**Exercise brief:** Transcribe each entry exactly; skip the images.

**Source data:**

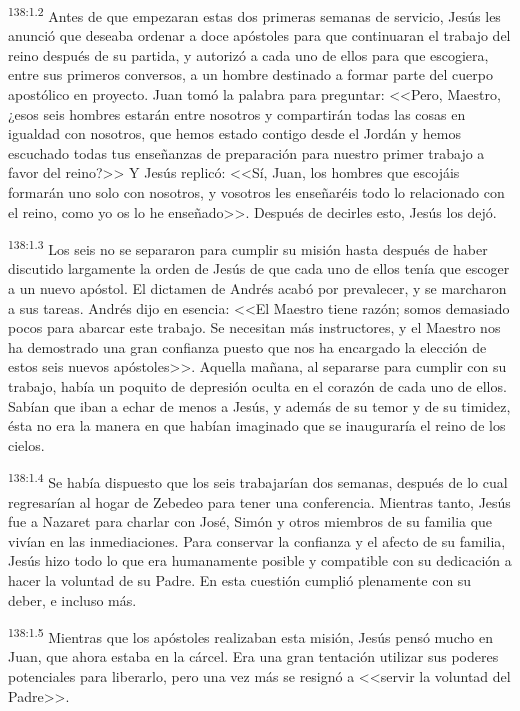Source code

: \par 
\textsuperscript{138:1.2} Antes de que empezaran estas dos primeras semanas de servicio, Jesús les anunció que deseaba ordenar a doce apóstoles para que continuaran el trabajo del reino después de su partida, y autorizó a cada uno de ellos para que escogiera, entre sus primeros conversos, a un hombre destinado a formar parte del cuerpo apostólico en proyecto. Juan tomó la palabra para preguntar: <<Pero, Maestro, ¿esos seis hombres estarán entre nosotros y compartirán todas las cosas en igualdad con nosotros, que hemos estado contigo desde el Jordán y hemos escuchado todas tus enseñanzas de preparación para nuestro primer trabajo a favor del reino?>> Y Jesús replicó: <<Sí, Juan, los hombres que escojáis formarán uno solo con nosotros, y vosotros les enseñaréis todo lo relacionado con el reino, como yo os lo he enseñado>>. Después de decirles esto, Jesús los dejó.

\par 
\textsuperscript{138:1.3} Los seis no se separaron para cumplir su misión hasta después de haber discutido largamente la orden de Jesús de que cada uno de ellos tenía que escoger a un nuevo apóstol. El dictamen de Andrés acabó por prevalecer, y se marcharon a sus tareas. Andrés dijo en esencia: <<El Maestro tiene razón; somos demasiado pocos para abarcar este trabajo. Se necesitan más instructores, y el Maestro nos ha demostrado una gran confianza puesto que nos ha encargado la elección de estos seis nuevos apóstoles>>. Aquella mañana, al separarse para cumplir con su trabajo, había un poquito de depresión oculta en el corazón de cada uno de ellos. Sabían que iban a echar de menos a Jesús, y además de su temor y de su timidez, ésta no era la manera en que habían imaginado que se inauguraría el reino de los cielos.

\par 
\textsuperscript{138:1.4} Se había dispuesto que los seis trabajarían dos semanas, después de lo cual regresarían al hogar de Zebedeo para tener una conferencia. Mientras tanto, Jesús fue a Nazaret para charlar con José, Simón y otros miembros de su familia que vivían en las inmediaciones. Para conservar la confianza y el afecto de su familia, Jesús hizo todo lo que era humanamente posible y compatible con su dedicación a hacer la voluntad de su Padre. En esta cuestión cumplió plenamente con su deber, e incluso más.

\par 
\textsuperscript{138:1.5} Mientras que los apóstoles realizaban esta misión, Jesús pensó mucho en Juan, que ahora estaba en la cárcel. Era una gran tentación utilizar sus poderes potenciales para liberarlo, pero una vez más se resignó a <<servir la voluntad del Padre>>.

**Answer box:**
Source code

: \par 
\textsuperscript{138:1.2} Antes de que empezaran estas dos primeras semanas de servicio, Jesús les anunció que deseaba ordenar a doce apóstoles para que continuaran el trabajo del reino después de su partida, y autorizó a cada uno de ellos para que escogiera, entre sus primeros conversos, a un hombre destinado a formar parte del cuerpo apostólico en proyecto. Juan tomó la palabra para preguntar: <<Pero, Maestro, ¿esos seis hombres estarán entre nosotros y compartirán todas las cosas en igualdad con nosotros, que hemos estado contigo desde el Jordán y hemos escuchado todas tus enseñanzas de preparación para nuestro primer trabajo a favor del reino?>> Y Jesús replicó: <<Sí, Juan, los hombres que escojáis formarán uno solo con nosotros, y vosotros les enseñaréis todo lo relacionado con el reino, como yo os lo he enseñado>>. Después de decirles esto, Jesús los dejó.

\par 
\textsuperscript{138:1.3} Los seis no se separaron para cumplir su misión hasta después de haber discutido largamente la orden de Jesús de que cada uno de ellos tenía que escoger a un nuevo apóstol. El dictamen de Andrés acabó por prevalecer, y se marcharon a sus tareas. Andrés dijo en esencia: <<El Maestro tiene razón; somos demasiado pocos para abarcar este trabajo. Se necesitan más instructores, y el Maestro nos ha demostrado una gran confianza puesto que nos ha encargado la elección de estos seis nuevos apóstoles>>. Aquella mañana, al separarse para cumplir con su trabajo, había un poquito de depresión oculta en el corazón de cada uno de ellos. Sabían que iban a echar de menos a Jesús, y además de su temor y de su timidez, ésta no era la manera en que habían imaginado que se inauguraría el reino de los cielos.

\par 
\textsuperscript{138:1.4} Se había dispuesto que los seis trabajarían dos semanas, después de lo cual regresarían al hogar de Zebedeo para tener una conferencia. Mientras tanto, Jesús fue a Nazaret para charlar con José, Simón y otros miembros de su familia que vivían en las inmediaciones. Para conservar la confianza y el afecto de su familia, Jesús hizo todo lo que era humanamente posible y compatible con su dedicación a hacer la voluntad de su Padre. En esta cuestión cumplió plenamente con su deber, e incluso más.

\par 
\textsuperscript{138:1.5} Mientras que los apóstoles realizaban esta misión, Jesús pensó mucho en Juan, que ahora estaba en la cárcel. Era una gran tentación utilizar sus poderes potenciales para liberarlo, pero una vez más se resignó a <<servir la voluntad del Padre>>.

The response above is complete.